─── RECORD EXTRACTS

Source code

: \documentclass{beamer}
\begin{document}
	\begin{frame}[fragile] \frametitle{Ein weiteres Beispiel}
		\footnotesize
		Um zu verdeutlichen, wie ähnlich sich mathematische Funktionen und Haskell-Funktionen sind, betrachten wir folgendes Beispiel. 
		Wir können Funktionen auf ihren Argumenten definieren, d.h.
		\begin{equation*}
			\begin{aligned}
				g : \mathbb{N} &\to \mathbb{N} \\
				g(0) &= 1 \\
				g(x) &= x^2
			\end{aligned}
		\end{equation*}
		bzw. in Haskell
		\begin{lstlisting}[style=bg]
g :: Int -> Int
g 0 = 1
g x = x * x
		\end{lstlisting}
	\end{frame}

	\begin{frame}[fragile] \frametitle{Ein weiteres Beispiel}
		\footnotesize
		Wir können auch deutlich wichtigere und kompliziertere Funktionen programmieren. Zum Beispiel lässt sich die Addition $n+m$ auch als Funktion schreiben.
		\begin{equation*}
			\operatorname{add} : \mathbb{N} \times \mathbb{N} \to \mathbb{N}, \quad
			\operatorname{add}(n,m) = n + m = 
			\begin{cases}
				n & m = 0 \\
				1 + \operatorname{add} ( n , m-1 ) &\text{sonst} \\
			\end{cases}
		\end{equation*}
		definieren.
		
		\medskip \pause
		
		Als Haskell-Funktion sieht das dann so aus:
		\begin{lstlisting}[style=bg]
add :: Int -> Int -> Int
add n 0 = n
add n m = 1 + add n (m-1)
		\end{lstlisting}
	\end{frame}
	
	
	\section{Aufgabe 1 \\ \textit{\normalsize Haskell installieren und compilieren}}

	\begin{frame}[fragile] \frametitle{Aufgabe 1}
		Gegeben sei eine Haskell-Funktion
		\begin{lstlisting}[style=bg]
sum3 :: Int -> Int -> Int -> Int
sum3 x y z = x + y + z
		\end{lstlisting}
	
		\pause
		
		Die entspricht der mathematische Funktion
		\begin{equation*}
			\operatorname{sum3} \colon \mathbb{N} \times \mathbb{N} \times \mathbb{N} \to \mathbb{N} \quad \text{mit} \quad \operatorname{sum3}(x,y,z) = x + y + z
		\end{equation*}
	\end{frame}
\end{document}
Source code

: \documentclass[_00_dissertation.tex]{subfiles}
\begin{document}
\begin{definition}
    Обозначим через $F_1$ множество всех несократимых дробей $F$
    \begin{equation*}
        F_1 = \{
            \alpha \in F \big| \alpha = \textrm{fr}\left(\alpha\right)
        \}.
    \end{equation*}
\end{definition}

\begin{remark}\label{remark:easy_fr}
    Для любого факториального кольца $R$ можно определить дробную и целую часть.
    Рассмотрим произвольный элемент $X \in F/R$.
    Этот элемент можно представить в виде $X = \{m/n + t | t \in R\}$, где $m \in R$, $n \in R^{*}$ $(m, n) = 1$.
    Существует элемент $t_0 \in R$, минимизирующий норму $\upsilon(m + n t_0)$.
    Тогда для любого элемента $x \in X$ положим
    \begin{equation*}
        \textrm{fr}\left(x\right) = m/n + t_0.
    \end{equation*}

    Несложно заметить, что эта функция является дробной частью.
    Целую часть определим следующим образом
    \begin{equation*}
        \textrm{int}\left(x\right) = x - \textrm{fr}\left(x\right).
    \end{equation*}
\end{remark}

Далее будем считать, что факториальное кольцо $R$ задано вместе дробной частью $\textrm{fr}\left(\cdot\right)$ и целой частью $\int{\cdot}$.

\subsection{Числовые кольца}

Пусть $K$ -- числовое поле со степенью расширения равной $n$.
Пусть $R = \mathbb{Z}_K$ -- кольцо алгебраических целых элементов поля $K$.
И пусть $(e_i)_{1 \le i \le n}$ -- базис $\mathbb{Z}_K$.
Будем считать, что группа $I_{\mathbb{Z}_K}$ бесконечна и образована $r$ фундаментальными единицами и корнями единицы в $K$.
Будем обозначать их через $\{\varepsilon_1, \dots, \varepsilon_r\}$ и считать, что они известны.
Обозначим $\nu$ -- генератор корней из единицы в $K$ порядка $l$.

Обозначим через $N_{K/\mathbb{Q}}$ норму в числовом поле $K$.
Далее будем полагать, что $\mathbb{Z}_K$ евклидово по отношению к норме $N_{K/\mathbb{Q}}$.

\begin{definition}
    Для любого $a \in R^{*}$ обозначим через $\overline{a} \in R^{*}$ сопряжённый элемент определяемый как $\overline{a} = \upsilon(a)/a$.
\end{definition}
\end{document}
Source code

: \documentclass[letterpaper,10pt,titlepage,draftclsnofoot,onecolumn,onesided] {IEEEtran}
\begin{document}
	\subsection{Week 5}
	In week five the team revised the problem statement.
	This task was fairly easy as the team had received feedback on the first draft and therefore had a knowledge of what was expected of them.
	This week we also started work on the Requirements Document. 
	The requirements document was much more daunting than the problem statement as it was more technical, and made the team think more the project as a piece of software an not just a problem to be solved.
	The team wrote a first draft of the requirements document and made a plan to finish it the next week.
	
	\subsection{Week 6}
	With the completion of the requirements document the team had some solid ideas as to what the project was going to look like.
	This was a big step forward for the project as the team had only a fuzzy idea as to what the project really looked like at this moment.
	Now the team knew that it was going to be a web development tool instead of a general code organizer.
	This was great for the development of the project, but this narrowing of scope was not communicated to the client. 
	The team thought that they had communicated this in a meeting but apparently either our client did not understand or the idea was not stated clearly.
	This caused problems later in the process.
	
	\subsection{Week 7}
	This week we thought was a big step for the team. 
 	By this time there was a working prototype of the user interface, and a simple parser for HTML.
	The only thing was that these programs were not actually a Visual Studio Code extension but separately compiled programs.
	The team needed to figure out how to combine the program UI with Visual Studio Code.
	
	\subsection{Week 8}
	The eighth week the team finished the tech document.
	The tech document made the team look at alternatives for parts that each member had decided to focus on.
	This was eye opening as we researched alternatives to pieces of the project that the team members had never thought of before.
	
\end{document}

──────

## EXERCISE DIRECTIONS
Copy out the entries above without altering a single character.

## EXERCISE RESPONSE
Source code

: \documentclass{beamer}
\begin{document}
	\begin{frame}[fragile] \frametitle{Ein weiteres Beispiel}
		\footnotesize
		Um zu verdeutlichen, wie ähnlich sich mathematische Funktionen und Haskell-Funktionen sind, betrachten wir folgendes Beispiel. 
		Wir können Funktionen auf ihren Argumenten definieren, d.h.
		\begin{equation*}
			\begin{aligned}
				g : \mathbb{N} &\to \mathbb{N} \\
				g(0) &= 1 \\
				g(x) &= x^2
			\end{aligned}
		\end{equation*}
		bzw. in Haskell
		\begin{lstlisting}[style=bg]
g :: Int -> Int
g 0 = 1
g x = x * x
		\end{lstlisting}
	\end{frame}

	\begin{frame}[fragile] \frametitle{Ein weiteres Beispiel}
		\footnotesize
		Wir können auch deutlich wichtigere und kompliziertere Funktionen programmieren. Zum Beispiel lässt sich die Addition $n+m$ auch als Funktion schreiben.
		\begin{equation*}
			\operatorname{add} : \mathbb{N} \times \mathbb{N} \to \mathbb{N}, \quad
			\operatorname{add}(n,m) = n + m = 
			\begin{cases}
				n & m = 0 \\
				1 + \operatorname{add} ( n , m-1 ) &\text{sonst} \\
			\end{cases}
		\end{equation*}
		definieren.
		
		\medskip \pause
		
		Als Haskell-Funktion sieht das dann so aus:
		\begin{lstlisting}[style=bg]
add :: Int -> Int -> Int
add n 0 = n
add n m = 1 + add n (m-1)
		\end{lstlisting}
	\end{frame}
	
	
	\section{Aufgabe 1 \\ \textit{\normalsize Haskell installieren und compilieren}}

	\begin{frame}[fragile] \frametitle{Aufgabe 1}
		Gegeben sei eine Haskell-Funktion
		\begin{lstlisting}[style=bg]
sum3 :: Int -> Int -> Int -> Int
sum3 x y z = x + y + z
		\end{lstlisting}
	
		\pause
		
		Die entspricht der mathematische Funktion
		\begin{equation*}
			\operatorname{sum3} \colon \mathbb{N} \times \mathbb{N} \times \mathbb{N} \to \mathbb{N} \quad \text{mit} \quad \operatorname{sum3}(x,y,z) = x + y + z
		\end{equation*}
	\end{frame}
\end{document}
Source code

: \documentclass[_00_dissertation.tex]{subfiles}
\begin{document}
\begin{definition}
    Обозначим через $F_1$ множество всех несократимых дробей $F$
    \begin{equation*}
        F_1 = \{
            \alpha \in F \big| \alpha = \textrm{fr}\left(\alpha\right)
        \}.
    \end{equation*}
\end{definition}

\begin{remark}\label{remark:easy_fr}
    Для любого факториального кольца $R$ можно определить дробную и целую часть.
    Рассмотрим произвольный элемент $X \in F/R$.
    Этот элемент можно представить в виде $X = \{m/n + t | t \in R\}$, где $m \in R$, $n \in R^{*}$ $(m, n) = 1$.
    Существует элемент $t_0 \in R$, минимизирующий норму $\upsilon(m + n t_0)$.
    Тогда для любого элемента $x \in X$ положим
    \begin{equation*}
        \textrm{fr}\left(x\right) = m/n + t_0.
    \end{equation*}

    Несложно заметить, что эта функция является дробной частью.
    Целую часть определим следующим образом
    \begin{equation*}
        \textrm{int}\left(x\right) = x - \textrm{fr}\left(x\right).
    \end{equation*}
\end{remark}

Далее будем считать, что факториальное кольцо $R$ задано вместе дробной частью $\textrm{fr}\left(\cdot\right)$ и целой частью $\int{\cdot}$.

\subsection{Числовые кольца}

Пусть $K$ -- числовое поле со степенью расширения равной $n$.
Пусть $R = \mathbb{Z}_K$ -- кольцо алгебраических целых элементов поля $K$.
И пусть $(e_i)_{1 \le i \le n}$ -- базис $\mathbb{Z}_K$.
Будем считать, что группа $I_{\mathbb{Z}_K}$ бесконечна и образована $r$ фундаментальными единицами и корнями единицы в $K$.
Будем обозначать их через $\{\varepsilon_1, \dots, \varepsilon_r\}$ и считать, что они известны.
Обозначим $\nu$ -- генератор корней из единицы в $K$ порядка $l$.

Обозначим через $N_{K/\mathbb{Q}}$ норму в числовом поле $K$.
Далее будем полагать, что $\mathbb{Z}_K$ евклидово по отношению к норме $N_{K/\mathbb{Q}}$.

\begin{definition}
    Для любого $a \in R^{*}$ обозначим через $\overline{a} \in R^{*}$ сопряжённый элемент определяемый как $\overline{a} = \upsilon(a)/a$.
\end{definition}
\end{document}
Source code

: \documentclass[letterpaper,10pt,titlepage,draftclsnofoot,onecolumn,onesided] {IEEEtran}
\begin{document}
	\subsection{Week 5}
	In week five the team revised the problem statement.
	This task was fairly easy as the team had received feedback on the first draft and therefore had a knowledge of what was expected of them.
	This week we also started work on the Requirements Document. 
	The requirements document was much more daunting than the problem statement as it was more technical, and made the team think more the project as a piece of software an not just a problem to be solved.
	The team wrote a first draft of the requirements document and made a plan to finish it the next week.
	
	\subsection{Week 6}
	With the completion of the requirements document the team had some solid ideas as to what the project was going to look like.
	This was a big step forward for the project as the team had only a fuzzy idea as to what the project really looked like at this moment.
	Now the team knew that it was going to be a web development tool instead of a general code organizer.
	This was great for the development of the project, but this narrowing of scope was not communicated to the client. 
	The team thought that they had communicated this in a meeting but apparently either our client did not understand or the idea was not stated clearly.
	This caused problems later in the process.
	
	\subsection{Week 7}
	This week we thought was a big step for the team. 
 	By this time there was a working prototype of the user interface, and a simple parser for HTML.
	The only thing was that these programs were not actually a Visual Studio Code extension but separately compiled programs.
	The team needed to figure out how to combine the program UI with Visual Studio Code.
	
	\subsection{Week 8}
	The eighth week the team finished the tech document.
	The tech document made the team look at alternatives for parts that each member had decided to focus on.
	This was eye opening as we researched alternatives to pieces of the project that the team members had never thought of before.
	
\end{document}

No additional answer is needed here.